WHAT TO PRODUCE: Using the material below, print a verbatim copy of every line from the one containing "4. Visualize results" through the one containing "## Embeddability", inclusive, and omit the pictures.
# # # # #
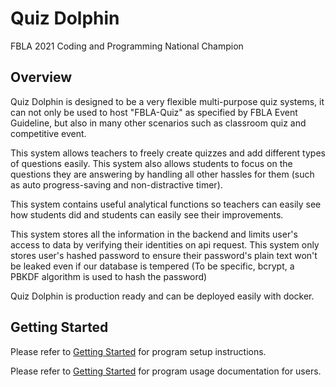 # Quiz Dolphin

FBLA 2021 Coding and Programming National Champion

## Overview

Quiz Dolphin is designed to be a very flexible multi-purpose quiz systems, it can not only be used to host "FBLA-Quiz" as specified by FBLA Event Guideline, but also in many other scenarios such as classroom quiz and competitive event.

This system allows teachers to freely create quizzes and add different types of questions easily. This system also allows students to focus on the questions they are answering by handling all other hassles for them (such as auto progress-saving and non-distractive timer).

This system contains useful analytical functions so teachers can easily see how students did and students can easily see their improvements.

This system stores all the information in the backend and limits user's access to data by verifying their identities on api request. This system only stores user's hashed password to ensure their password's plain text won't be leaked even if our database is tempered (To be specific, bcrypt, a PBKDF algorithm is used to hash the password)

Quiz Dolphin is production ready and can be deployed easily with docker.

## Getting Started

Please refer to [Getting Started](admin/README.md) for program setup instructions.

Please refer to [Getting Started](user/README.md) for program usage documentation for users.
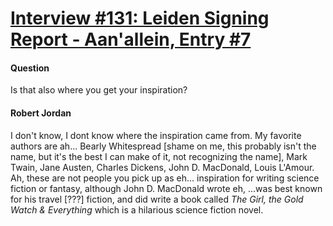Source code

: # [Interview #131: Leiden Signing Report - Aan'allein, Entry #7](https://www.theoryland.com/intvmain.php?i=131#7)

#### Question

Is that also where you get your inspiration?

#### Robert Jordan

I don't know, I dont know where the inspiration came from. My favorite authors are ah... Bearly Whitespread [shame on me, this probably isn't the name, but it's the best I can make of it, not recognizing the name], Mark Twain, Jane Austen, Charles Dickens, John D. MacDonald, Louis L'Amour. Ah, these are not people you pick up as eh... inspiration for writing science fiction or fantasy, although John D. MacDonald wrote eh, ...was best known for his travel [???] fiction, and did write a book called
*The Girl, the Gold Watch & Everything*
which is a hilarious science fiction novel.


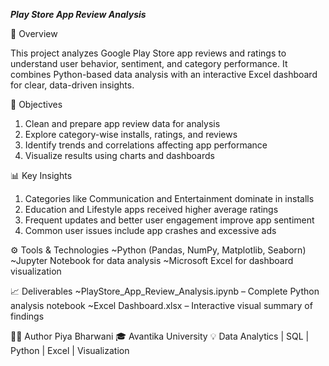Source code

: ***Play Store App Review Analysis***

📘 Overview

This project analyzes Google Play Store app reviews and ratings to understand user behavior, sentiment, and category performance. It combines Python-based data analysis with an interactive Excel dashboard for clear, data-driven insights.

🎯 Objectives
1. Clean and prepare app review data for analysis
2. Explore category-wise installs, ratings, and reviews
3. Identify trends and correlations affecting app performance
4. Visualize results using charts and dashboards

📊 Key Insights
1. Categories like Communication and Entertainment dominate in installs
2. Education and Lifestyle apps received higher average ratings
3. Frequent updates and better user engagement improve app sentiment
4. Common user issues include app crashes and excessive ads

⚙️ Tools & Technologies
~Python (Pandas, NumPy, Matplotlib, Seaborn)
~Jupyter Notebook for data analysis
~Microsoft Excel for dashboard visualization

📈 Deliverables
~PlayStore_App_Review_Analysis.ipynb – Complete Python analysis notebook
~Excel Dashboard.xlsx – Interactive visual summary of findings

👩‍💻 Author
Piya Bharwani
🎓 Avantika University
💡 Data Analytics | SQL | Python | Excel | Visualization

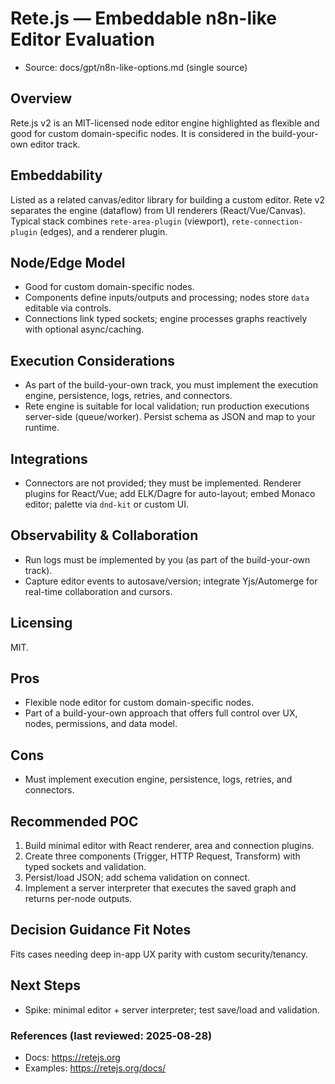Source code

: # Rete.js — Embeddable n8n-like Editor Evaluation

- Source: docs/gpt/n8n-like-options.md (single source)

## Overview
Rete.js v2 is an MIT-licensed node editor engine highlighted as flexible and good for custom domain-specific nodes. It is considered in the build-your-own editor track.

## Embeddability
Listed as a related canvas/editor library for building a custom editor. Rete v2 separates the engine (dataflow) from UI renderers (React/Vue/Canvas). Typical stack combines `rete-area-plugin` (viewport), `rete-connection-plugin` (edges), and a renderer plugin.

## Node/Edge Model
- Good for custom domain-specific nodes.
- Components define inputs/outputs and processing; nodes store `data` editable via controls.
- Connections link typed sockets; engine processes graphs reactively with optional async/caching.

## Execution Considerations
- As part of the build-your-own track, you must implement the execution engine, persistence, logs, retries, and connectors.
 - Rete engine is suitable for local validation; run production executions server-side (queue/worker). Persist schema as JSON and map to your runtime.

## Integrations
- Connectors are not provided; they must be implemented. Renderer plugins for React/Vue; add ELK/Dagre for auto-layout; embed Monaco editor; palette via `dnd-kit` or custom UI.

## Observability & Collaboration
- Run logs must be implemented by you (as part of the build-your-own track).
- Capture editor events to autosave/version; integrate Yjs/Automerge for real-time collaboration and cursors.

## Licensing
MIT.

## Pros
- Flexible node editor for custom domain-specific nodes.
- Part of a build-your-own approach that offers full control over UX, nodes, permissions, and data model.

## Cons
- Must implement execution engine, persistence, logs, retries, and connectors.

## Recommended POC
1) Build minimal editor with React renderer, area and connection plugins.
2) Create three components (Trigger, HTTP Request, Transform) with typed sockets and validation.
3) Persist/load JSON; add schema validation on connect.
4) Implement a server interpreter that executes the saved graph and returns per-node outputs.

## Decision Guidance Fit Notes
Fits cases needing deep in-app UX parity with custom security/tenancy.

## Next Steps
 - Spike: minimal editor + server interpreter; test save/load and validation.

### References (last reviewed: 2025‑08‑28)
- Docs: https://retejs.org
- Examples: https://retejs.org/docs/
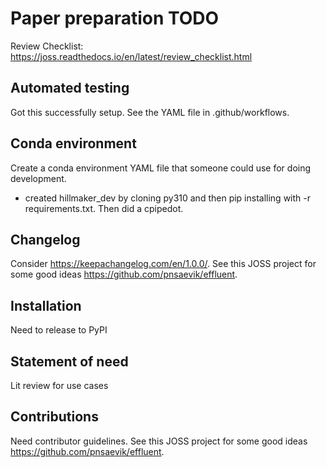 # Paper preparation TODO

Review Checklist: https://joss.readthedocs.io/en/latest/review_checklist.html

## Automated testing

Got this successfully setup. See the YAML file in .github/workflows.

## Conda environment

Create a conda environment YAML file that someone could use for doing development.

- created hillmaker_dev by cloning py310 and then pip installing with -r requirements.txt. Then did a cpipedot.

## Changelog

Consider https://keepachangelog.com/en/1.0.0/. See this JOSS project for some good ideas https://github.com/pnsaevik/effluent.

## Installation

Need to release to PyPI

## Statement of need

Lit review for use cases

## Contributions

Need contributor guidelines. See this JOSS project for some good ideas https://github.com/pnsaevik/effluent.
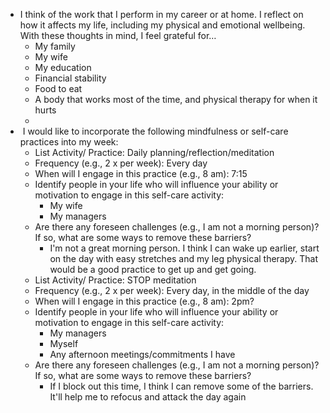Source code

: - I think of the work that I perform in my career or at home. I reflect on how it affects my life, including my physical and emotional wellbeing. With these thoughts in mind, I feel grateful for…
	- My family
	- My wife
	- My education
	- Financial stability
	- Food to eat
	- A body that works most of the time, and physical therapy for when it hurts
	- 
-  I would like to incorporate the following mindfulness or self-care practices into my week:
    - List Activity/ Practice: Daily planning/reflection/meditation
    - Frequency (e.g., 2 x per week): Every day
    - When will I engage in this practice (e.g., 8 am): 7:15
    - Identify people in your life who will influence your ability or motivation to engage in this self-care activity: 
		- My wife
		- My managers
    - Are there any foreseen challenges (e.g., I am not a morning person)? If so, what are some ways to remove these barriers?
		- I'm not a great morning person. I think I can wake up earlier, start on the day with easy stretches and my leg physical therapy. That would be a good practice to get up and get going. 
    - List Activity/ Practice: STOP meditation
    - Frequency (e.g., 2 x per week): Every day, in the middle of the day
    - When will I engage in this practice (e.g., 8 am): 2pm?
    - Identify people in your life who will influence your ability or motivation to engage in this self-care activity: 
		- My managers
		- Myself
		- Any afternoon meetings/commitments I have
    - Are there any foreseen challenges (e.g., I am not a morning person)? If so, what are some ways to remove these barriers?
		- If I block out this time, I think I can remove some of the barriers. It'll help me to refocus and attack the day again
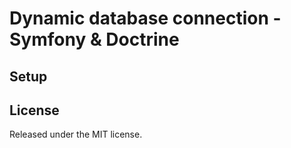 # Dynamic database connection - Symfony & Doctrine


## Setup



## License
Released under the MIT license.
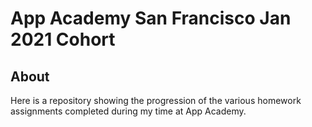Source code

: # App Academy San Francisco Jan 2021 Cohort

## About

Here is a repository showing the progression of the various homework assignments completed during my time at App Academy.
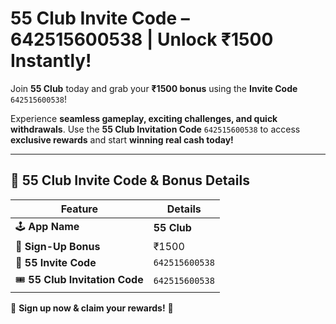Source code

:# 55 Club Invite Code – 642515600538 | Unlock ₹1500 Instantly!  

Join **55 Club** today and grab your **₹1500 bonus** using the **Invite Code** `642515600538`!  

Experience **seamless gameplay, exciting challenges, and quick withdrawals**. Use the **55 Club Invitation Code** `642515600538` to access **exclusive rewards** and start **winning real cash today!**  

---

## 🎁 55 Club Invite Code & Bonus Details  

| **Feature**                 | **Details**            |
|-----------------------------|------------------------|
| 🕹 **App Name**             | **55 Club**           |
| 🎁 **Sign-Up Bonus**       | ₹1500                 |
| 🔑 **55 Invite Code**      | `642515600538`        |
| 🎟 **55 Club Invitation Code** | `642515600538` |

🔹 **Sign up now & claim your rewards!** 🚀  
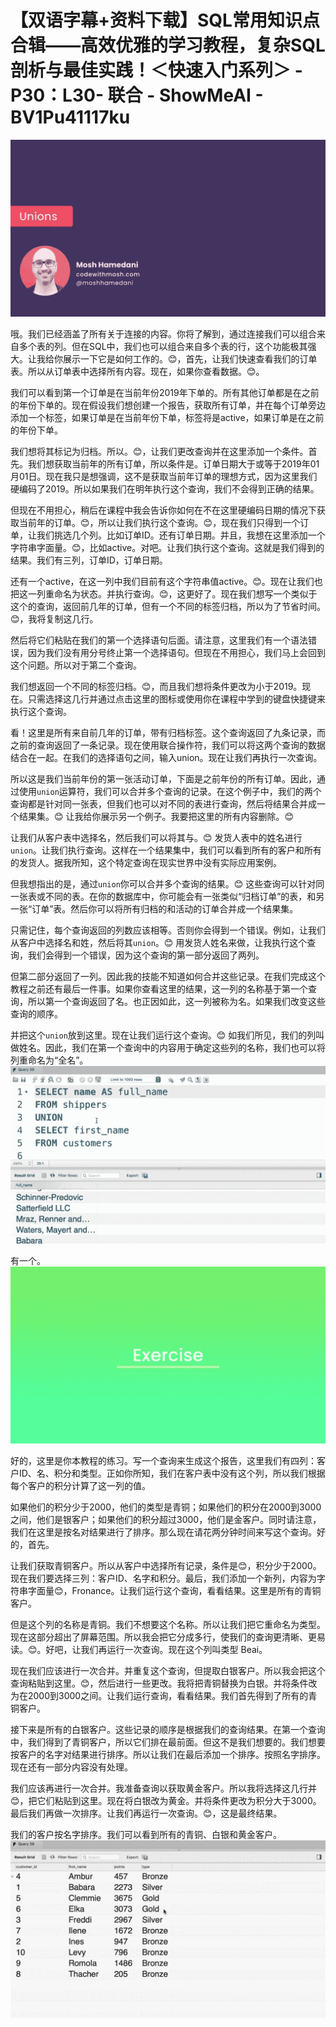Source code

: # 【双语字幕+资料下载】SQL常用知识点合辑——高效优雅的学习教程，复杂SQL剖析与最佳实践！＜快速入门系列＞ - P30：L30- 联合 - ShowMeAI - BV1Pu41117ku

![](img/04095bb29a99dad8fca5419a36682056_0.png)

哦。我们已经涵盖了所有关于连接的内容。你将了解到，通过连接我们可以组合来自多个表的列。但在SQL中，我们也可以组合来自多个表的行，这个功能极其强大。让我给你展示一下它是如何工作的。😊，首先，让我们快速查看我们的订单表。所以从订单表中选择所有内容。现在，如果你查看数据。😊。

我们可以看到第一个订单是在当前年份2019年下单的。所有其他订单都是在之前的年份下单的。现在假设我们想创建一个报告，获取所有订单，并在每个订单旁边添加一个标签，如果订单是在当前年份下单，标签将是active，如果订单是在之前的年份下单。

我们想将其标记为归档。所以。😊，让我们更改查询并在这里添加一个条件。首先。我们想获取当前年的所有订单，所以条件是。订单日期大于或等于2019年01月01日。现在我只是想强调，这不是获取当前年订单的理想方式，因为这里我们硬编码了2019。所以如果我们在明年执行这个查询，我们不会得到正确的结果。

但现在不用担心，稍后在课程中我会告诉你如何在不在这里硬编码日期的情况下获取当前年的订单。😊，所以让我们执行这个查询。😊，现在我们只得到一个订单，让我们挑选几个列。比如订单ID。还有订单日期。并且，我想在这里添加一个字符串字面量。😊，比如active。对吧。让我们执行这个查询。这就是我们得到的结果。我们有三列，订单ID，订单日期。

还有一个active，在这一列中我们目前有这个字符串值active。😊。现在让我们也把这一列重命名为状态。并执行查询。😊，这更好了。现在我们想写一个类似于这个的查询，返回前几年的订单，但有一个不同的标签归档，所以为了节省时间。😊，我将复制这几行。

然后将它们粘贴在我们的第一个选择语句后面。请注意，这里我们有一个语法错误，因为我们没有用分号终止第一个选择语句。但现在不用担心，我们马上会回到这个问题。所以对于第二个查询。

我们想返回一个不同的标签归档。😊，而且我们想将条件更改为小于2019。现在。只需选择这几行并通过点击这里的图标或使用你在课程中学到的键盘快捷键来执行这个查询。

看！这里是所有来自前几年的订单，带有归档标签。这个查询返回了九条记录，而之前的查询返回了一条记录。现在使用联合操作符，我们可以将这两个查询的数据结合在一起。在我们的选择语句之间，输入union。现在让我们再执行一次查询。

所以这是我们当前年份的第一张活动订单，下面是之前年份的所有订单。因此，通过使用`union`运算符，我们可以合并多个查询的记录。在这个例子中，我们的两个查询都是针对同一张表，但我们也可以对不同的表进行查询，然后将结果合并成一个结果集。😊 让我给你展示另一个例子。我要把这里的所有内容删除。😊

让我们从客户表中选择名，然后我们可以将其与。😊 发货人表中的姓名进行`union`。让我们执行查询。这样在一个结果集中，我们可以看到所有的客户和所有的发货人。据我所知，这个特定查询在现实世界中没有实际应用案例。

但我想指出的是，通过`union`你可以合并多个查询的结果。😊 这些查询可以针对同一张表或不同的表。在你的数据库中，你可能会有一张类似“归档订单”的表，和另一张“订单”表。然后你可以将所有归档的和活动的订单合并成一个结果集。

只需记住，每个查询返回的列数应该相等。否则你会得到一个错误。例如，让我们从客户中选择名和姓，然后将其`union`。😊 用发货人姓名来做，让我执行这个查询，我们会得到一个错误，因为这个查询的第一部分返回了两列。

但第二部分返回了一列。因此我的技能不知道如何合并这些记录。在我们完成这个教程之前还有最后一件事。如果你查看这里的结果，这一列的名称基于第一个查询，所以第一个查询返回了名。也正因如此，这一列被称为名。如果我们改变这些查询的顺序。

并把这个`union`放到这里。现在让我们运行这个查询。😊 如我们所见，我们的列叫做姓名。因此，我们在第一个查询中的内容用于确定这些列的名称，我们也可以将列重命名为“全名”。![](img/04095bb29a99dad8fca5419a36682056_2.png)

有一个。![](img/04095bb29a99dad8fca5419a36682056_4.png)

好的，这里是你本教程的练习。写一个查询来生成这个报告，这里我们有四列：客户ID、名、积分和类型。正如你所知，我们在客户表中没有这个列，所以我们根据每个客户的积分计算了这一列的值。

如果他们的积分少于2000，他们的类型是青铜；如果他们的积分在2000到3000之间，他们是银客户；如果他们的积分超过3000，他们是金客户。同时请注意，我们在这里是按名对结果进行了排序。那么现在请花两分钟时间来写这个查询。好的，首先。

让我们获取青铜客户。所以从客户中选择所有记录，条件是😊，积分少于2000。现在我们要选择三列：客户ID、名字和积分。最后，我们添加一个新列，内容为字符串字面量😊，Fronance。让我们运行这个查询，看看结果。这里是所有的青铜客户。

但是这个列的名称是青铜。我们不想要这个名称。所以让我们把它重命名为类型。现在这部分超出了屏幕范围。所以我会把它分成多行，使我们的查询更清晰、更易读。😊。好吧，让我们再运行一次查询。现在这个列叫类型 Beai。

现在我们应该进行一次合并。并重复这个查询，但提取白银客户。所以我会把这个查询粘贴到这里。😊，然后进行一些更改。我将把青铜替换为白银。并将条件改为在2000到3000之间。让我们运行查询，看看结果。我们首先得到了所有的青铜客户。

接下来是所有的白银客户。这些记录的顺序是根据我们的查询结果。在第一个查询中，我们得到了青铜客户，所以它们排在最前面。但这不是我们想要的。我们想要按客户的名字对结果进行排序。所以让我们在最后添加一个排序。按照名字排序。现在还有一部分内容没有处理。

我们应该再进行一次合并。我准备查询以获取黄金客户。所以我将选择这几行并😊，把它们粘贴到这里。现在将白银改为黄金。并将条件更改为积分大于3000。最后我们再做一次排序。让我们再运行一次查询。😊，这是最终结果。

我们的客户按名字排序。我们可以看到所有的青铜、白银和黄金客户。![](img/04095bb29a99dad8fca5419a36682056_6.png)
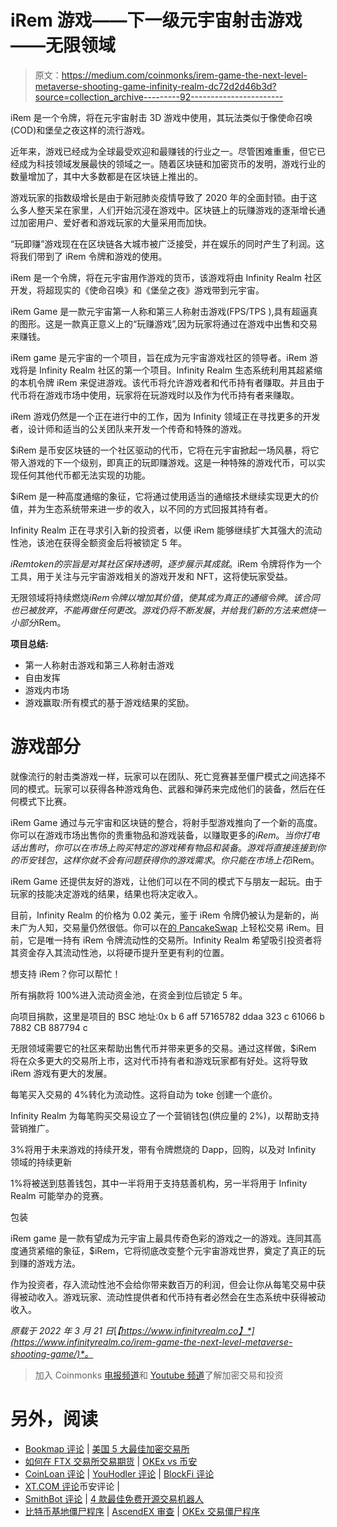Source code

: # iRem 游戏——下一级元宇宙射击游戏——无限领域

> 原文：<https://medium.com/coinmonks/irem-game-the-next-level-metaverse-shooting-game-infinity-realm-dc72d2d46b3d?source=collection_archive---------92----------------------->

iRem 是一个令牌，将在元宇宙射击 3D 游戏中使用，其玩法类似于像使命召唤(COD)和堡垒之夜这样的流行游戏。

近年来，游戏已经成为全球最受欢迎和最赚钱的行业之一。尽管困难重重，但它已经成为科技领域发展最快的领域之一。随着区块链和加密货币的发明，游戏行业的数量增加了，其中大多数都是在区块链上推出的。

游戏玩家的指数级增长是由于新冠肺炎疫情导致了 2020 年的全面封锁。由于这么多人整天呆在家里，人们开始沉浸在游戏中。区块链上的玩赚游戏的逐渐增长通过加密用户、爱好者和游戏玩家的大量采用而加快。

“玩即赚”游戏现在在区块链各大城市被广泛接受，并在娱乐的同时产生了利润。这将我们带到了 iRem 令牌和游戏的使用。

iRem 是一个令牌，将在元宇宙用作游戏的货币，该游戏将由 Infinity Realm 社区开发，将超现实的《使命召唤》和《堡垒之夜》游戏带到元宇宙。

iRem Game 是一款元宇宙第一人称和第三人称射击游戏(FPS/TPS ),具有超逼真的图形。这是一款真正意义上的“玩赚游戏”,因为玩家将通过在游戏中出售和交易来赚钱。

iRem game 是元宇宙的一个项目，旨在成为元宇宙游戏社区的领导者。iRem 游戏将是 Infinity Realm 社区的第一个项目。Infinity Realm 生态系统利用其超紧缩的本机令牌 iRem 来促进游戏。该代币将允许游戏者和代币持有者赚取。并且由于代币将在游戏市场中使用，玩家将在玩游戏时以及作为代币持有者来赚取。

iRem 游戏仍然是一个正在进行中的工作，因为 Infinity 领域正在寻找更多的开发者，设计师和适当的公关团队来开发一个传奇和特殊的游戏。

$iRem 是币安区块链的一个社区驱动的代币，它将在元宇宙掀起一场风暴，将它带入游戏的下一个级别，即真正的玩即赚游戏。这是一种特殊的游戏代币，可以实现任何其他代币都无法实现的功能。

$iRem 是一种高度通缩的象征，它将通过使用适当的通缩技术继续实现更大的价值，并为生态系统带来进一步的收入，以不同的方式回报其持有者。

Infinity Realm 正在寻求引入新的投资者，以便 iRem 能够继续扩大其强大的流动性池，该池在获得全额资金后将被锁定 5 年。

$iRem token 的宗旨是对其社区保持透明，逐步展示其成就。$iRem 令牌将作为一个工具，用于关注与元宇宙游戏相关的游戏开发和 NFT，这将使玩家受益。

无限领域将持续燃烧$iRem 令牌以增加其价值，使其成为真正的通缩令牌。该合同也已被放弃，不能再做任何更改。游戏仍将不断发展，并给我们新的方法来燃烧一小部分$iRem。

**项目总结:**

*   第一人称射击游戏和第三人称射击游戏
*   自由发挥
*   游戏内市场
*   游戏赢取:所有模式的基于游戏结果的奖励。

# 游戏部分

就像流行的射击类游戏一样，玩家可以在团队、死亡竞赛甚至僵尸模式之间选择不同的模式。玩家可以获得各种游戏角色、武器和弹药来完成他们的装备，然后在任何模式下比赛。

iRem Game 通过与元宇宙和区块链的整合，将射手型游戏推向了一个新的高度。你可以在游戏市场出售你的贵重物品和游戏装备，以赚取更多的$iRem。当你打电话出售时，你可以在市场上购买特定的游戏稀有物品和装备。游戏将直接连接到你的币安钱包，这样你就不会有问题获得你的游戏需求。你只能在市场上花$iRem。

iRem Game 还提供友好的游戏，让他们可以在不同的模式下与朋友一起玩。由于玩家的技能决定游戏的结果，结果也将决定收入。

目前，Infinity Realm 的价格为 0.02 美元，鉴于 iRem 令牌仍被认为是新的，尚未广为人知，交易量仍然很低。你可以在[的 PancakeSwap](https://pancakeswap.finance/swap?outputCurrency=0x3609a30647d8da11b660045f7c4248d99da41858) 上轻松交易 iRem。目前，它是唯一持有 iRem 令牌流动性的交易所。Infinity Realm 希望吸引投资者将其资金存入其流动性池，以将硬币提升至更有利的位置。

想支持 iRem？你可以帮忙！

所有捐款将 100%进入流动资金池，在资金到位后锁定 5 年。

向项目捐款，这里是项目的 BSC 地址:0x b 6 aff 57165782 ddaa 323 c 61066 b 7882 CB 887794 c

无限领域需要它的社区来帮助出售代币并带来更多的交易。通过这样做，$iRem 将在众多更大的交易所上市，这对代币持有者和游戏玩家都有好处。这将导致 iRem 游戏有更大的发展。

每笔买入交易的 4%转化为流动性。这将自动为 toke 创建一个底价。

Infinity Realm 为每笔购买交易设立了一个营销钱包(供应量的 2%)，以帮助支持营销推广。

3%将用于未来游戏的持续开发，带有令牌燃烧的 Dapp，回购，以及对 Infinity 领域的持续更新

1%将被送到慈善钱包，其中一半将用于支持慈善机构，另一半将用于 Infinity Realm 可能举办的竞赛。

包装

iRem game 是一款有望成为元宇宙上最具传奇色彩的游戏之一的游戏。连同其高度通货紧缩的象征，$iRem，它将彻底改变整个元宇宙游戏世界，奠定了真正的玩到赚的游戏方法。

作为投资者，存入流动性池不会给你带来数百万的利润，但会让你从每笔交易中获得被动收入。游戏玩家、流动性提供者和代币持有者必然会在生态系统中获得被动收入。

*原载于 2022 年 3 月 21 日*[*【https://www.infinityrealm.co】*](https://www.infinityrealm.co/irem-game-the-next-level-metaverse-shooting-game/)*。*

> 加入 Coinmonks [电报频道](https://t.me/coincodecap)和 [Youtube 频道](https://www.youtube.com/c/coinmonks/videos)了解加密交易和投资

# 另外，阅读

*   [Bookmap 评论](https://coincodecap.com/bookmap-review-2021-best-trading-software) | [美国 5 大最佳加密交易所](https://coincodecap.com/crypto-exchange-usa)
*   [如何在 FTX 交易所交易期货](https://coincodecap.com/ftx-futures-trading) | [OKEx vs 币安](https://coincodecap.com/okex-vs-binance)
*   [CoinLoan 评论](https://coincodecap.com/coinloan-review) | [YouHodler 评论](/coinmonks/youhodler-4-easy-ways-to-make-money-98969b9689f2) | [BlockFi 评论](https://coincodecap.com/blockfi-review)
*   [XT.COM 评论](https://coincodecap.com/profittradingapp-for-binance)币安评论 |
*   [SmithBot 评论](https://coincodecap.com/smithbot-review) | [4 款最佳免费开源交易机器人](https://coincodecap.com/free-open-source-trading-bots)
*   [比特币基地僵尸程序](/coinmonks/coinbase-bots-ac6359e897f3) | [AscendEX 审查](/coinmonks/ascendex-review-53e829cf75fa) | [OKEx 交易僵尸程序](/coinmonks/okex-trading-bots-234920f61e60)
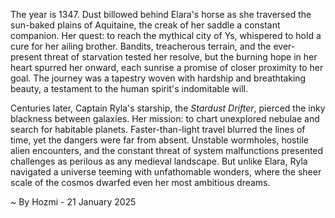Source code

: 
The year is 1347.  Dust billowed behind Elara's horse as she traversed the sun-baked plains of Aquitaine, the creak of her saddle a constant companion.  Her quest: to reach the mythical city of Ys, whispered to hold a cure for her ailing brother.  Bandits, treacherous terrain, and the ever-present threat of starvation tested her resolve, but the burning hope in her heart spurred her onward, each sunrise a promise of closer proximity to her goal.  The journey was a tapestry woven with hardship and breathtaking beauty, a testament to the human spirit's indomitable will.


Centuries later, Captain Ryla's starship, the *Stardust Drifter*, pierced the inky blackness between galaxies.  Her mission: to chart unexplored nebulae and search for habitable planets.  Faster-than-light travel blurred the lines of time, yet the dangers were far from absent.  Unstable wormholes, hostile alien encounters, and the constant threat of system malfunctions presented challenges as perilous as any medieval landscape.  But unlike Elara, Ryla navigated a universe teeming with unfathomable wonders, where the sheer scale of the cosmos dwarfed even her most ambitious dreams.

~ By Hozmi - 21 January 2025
# # # # #
WRITTEN RESPONSE:
4. Visualize results using charts and dashboards

📊 Key Insights
1. Categories like Communication and Entertainment dominate in installs
2. Education and Lifestyle apps received higher average ratings
3. Frequent updates and better user engagement improve app sentiment
4. Common user issues include app crashes and excessive ads

⚙️ Tools & Technologies
~Python (Pandas, NumPy, Matplotlib, Seaborn)
~Jupyter Notebook for data analysis
~Microsoft Excel for dashboard visualization

📈 Deliverables
~PlayStore_App_Review_Analysis.ipynb – Complete Python analysis notebook
~Excel Dashboard.xlsx – Interactive visual summary of findings

👩‍💻 Author
Piya Bharwani
🎓 Avantika University
💡 Data Analytics | SQL | Python | Excel | Visualization

Source code

: # Rete.js — Embeddable n8n-like Editor Evaluation

- Source: docs/gpt/n8n-like-options.md (single source)

## Overview
Rete.js v2 is an MIT-licensed node editor engine highlighted as flexible and good for custom domain-specific nodes. It is considered in the build-your-own editor track.

## Embeddability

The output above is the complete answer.